December 4, 2011

Homework 6 bug fixes

Check out the comments in this post for fixes. In short, they involve question 1 (the A should be D), and question 5b (the expression should be 3/2 OPT + 1/2 c(s,t)).

December 3, 2011

Course Evaluations

The course evaluations are now open off this page.

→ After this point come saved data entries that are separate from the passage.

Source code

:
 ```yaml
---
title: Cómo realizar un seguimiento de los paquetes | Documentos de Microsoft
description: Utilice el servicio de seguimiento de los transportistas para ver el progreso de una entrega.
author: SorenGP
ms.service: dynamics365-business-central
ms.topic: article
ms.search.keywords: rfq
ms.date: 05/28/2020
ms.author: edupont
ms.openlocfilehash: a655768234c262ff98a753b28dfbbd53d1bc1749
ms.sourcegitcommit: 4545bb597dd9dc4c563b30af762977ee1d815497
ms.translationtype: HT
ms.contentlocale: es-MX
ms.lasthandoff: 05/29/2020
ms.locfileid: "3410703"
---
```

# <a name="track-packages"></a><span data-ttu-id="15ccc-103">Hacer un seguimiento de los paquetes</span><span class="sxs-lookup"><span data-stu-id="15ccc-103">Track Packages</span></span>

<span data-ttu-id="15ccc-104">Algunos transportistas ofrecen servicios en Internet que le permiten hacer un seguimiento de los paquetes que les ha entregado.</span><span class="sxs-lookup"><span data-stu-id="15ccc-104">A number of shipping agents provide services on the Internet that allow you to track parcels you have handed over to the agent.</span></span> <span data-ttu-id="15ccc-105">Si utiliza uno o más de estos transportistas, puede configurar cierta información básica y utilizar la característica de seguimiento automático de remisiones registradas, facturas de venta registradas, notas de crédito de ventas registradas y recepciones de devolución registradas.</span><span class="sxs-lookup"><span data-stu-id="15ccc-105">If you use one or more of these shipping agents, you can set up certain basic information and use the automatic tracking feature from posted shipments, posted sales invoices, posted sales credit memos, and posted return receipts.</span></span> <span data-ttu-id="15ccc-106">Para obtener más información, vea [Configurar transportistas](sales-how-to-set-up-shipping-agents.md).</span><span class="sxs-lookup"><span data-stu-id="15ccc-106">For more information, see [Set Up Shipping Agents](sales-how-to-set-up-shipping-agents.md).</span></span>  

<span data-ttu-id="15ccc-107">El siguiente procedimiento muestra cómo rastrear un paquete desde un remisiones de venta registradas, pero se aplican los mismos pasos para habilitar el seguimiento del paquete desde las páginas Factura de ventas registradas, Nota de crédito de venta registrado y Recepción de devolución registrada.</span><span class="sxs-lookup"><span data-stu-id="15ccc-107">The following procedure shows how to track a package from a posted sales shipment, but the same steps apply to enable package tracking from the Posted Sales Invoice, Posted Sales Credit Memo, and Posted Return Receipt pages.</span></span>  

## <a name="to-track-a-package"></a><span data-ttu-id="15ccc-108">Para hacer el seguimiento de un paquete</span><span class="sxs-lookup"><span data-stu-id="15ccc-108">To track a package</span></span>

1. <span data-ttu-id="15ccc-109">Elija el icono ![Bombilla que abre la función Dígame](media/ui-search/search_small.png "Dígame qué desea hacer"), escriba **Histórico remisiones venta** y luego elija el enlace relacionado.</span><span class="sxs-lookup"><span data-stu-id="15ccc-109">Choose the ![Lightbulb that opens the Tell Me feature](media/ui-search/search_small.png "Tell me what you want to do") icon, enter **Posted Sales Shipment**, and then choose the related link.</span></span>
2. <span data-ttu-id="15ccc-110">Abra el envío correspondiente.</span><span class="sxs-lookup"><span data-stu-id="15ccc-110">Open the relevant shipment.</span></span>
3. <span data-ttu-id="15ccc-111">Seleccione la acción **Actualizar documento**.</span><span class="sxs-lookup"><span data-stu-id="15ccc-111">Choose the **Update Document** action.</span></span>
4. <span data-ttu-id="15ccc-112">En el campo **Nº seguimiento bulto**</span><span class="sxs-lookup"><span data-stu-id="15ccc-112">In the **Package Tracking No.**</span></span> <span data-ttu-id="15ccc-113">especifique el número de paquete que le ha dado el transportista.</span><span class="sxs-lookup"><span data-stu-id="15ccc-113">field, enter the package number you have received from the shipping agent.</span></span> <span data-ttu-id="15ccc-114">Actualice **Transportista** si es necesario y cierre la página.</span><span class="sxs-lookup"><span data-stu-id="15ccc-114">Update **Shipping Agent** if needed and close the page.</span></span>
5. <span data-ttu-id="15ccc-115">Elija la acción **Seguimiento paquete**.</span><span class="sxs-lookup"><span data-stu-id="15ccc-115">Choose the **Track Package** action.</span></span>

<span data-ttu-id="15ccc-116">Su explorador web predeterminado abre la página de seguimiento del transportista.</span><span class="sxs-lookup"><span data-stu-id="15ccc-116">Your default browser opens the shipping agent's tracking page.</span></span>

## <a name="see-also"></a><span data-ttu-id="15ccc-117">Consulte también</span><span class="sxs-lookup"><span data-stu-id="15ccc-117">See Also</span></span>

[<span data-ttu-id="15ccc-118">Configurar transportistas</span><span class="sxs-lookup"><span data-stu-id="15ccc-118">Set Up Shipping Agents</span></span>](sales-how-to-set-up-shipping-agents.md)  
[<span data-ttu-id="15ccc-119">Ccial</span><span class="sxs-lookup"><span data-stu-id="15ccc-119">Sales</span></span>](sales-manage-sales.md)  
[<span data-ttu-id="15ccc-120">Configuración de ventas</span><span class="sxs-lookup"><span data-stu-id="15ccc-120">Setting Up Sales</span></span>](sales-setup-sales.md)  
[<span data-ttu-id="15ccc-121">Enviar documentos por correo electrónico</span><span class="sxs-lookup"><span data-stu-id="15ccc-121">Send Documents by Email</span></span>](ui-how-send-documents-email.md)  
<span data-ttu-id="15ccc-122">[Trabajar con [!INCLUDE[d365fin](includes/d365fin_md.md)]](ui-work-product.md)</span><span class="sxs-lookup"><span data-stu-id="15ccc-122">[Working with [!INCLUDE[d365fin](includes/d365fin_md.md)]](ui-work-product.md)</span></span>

I realize they take a little time, but they are super-useful: given the course is a brand-new one, we could really use your feedback to see what we did right and what we didn’t, and to change things around as needed.

November 26, 2011

Homework 6 posted

For those of you who weren’t in class on Tuesday: Homework #6 is on the webpage. The number of problems you must solve is based on the number of times you scribe for the course.

November 14, 2011

Lecture 16: Multiplicative Weights

A draft of the Multiplicative Weights lecture notes has been posted.

November 9, 2011

Homework 5 Due Date

is Tuesday Nov 15th. (Not Thursday Nov 15th, as listed earlier.)

November 9, 2011

Lecture #17: Multiplicative Weights, discussion

1. Adversaries in Multiplicative Weights

Here’s some discussion about the issue of what the adverasary sees before it presents the cost vector. To begin, let’s remove the step where the algorithm actually makes a “prediction”. Instead, the algorithm only maintains a current weight vector {\overline{w}^{(t)}}. And for a cost vector {\overline{m}^{(t)}} presented by the adversary, define the algorithm’s cost to be

\displaystyle  \overline{p}^{(t)} \cdot \overline{m}^{(t)},


\displaystyle  {p}_i^{(t)} = \frac{{w}_i^{(t)}}{\sum_{j} {w}_j^{(t)}} = \frac{{w}_i^{(t)}}{\Phi^{(t)}}.

There is no longer any randomization in the algorithm; it is completely deterministic.

Now, what is the adversary allowed to base the cost vector {\overline{m}^{(t)}} on? We allow the adversary to base {\overline{m}^{(t)}} on the entire history; it can depend on {\overline{w}^{(1)}, \overline{w}^{(2)}, \ldots, \overline{w}^{(t)}}, and in particular, the current weights maintained by the algorithm. But we claim that knowing this information does not give the adversary any additional power, since each of these vectors are deterministic functions of the previous cost functions {\overline{m}^{(1)}, \overline{m}^{(2)}, \ldots, \overline{m}^{(t-1)}} presented by the adversary.

To examine the argument a bit more, consider the following adversaries:

  1. (Adversary Type 1) The adversary writes down a sequence of {T} cost vectors {\overline{m}^{(1)}, \overline{m}^{(2)}, \ldots, \overline{m}^{(T)}} up-front, and we run the (deterministic) MW algorithm on it. For each such sequence of cost vectors, and for each expert {i}, we have the guarantee that

    \displaystyle    \sum_t \overline{p}^{(t)} \cdot \overline{m}^{(t)} \leq \sum_t {m}_i^{(t)} + \text{regret}(T,\varepsilon,N).    \ \ \ \ \ (1)

    where I’ve bundled all the additive terms into this “regret” term.

  2. (Adversary Type 2) For each {t}, the adversary is “adaptive” but still deterministic: the new cost vector {\overline{w}^{(t)}} it gives is a deterministic function of the entire history so far. As we said, this entire history is just a (deterministic) function of {\overline{m}^{(1)}, \overline{m}^{(2)}, \ldots, \overline{m}^{(t-1)}}. So for any fixed adversary (which is completely determined by what this map from the history to the next cost vector is), the sequence of cost vectors it gives is some fixed sequence. So if we have a guarantee for each sequence (as above), we get that for any adversary and any expert {i}, inequality~(2) holds for the MW algorithm.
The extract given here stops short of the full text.